Department of Neurology, McGovern Medical School, The University of Texas Health Science Center at Houston, McGovern Medical School, 6431 Fannin Street, Houston, TX, 77030, USA.
Department of Integrative Biology and Physiology, UCLA, 610 Charles Young Drive South, Los Angeles, CA, 90095, USA.
Transl Stroke Res. 2023 Oct;14(5):776-789. doi: 10.1007/s12975-022-01070-z. Epub 2022 Jul 29.
Post-menopausal women become vulnerable to stroke and have poorer outcomes and higher mortality than age-matched men, and previous studies suggested that sex chromosomes play a vital role in mediating stroke sensitivity in the aged. It is unknown if this is due to effects of the X or Y chromosome. The present study used the XY* mouse model (with four genotypes: XX and XO gonadal females and XY and XXY gonadal males) to compare the effect of the X vs. Y chromosome compliment in stroke. Aged (18-20 months) and gonadectomized young (8-12 weeks) mice were subjected to a 60-min middle cerebral artery occlusion. Infarct volume and behavioral deficits were quantified 3 days after stroke. Microglial activation and infiltration of peripheral leukocytes in the aged ischemic brain were assessed by flow cytometry. Plasma inflammatory cytokine levels by ELISA, and brain expression of two X chromosome-linked genes, KDM6A and KDM5C by immunochemistry, were also examined. Both aged and young XX and XXY mice had worse stroke outcomes compared to XO and XY mice, respectively; however, the difference between XX vs.

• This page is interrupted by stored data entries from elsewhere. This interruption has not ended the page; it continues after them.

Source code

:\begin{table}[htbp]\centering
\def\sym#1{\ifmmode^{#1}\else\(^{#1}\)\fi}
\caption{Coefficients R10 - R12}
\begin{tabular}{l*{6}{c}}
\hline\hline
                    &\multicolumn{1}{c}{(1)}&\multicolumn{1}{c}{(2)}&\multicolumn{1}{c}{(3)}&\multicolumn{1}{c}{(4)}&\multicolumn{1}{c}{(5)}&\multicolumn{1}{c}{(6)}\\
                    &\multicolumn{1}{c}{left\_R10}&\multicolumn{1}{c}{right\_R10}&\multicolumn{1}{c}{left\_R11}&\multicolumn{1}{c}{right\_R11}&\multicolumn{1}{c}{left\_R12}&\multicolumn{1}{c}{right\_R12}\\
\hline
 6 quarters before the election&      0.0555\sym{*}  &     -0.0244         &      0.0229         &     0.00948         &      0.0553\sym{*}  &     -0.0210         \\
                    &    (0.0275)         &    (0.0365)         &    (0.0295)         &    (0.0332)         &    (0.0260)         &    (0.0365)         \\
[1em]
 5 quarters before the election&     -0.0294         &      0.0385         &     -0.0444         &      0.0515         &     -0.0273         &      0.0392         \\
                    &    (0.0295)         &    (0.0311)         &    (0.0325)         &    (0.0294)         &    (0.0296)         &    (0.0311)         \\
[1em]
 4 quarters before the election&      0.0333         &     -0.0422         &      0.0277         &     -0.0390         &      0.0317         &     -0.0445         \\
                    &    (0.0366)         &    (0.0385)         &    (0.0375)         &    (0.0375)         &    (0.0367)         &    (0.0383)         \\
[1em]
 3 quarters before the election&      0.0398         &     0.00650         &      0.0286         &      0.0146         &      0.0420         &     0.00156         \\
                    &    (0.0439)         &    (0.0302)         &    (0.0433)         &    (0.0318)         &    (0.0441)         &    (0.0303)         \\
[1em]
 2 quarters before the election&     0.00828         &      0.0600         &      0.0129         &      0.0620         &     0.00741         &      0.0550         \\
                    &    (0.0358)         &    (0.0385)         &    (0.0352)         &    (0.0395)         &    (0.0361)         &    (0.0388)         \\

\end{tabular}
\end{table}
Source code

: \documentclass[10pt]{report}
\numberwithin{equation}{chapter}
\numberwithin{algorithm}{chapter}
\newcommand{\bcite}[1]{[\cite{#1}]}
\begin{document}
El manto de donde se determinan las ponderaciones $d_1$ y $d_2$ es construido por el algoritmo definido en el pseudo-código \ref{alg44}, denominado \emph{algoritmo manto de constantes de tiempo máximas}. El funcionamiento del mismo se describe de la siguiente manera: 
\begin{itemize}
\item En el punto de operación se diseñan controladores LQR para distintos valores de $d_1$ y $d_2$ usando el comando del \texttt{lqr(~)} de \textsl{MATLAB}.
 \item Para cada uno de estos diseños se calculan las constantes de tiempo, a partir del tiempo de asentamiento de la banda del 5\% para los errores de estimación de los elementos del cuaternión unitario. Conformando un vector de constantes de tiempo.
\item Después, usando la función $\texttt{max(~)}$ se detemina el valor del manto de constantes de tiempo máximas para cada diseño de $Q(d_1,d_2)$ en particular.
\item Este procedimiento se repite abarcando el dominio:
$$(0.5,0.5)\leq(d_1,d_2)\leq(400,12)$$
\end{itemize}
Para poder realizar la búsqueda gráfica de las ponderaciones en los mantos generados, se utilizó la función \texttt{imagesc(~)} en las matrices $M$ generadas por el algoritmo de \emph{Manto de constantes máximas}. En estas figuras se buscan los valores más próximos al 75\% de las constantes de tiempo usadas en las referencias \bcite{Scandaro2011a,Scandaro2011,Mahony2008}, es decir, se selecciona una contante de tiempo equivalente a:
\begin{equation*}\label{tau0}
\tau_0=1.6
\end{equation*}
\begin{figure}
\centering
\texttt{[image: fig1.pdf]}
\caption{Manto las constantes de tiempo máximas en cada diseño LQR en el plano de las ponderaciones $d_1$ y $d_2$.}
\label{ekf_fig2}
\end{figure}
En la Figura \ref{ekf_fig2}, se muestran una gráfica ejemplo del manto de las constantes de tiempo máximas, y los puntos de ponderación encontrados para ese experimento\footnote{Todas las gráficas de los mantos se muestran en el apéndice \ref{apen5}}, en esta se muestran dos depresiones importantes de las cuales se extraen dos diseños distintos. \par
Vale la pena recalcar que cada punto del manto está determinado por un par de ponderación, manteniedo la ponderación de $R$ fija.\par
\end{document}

XXY and XO vs. XY aged mice was minimal. Mice with two copies of the X chromosome showed more robust microglial activation, higher brain-infiltrating leukocytes, elevated plasma cytokine levels, and enhanced co-localization of KDM6A and KDM5C with Iba1 cells after stroke than mice with one X chromosome. The number of X chromosomes mediates stroke sensitivity in aged mice, which might be processed through the X chromosome-linked genes and the inflammatory responses.
绝经后女性比同龄男性更容易中风,且预后更差、死亡率更高,先前的研究表明性染色体在调节老年中风易感性方面起着至关重要的作用。目前尚不清楚这是由于 X 染色体还是 Y 染色体的作用。本研究使用 XY* 小鼠模型(具有四种基因型:XX 和 XO 性腺雌性和 XY 和 XXY 性腺雄性)来比较 X 染色体与 Y 染色体在中风中的作用。老年(18-20 个月)和去势年轻(8-12 周)小鼠接受 60 分钟大脑中动脉闭塞。中风后 3 天定量测定梗死体积和行为缺陷。通过流式细胞术评估老年缺血性大脑中微胶质细胞的激活和外周白细胞的浸润。通过 ELISA 测定血浆炎症细胞因子水平,通过免疫组织化学测定两个 X 染色体连锁基因 KDM6A 和 KDM5C 在大脑中的表达。与 XO 和 XY 小鼠相比,老年和年轻的 XX 和 XXY 小鼠的中风结局均较差;然而,XX 与 XXY 以及 XO 与 XY 老年小鼠之间的差异很小。具有两条 X 染色体的小鼠在中风后表现出更强烈的小胶质细胞激活、更高的大脑浸润白细胞、更高的血浆细胞因子水平以及 KDM6A 和 KDM5C 与 Iba1 细胞的共定位增强,而具有一条 X 染色体的小鼠则不然。X 染色体的数量调节老年小鼠的中风敏感性,这可能是通过 X 染色体连锁基因和炎症反应来实现的。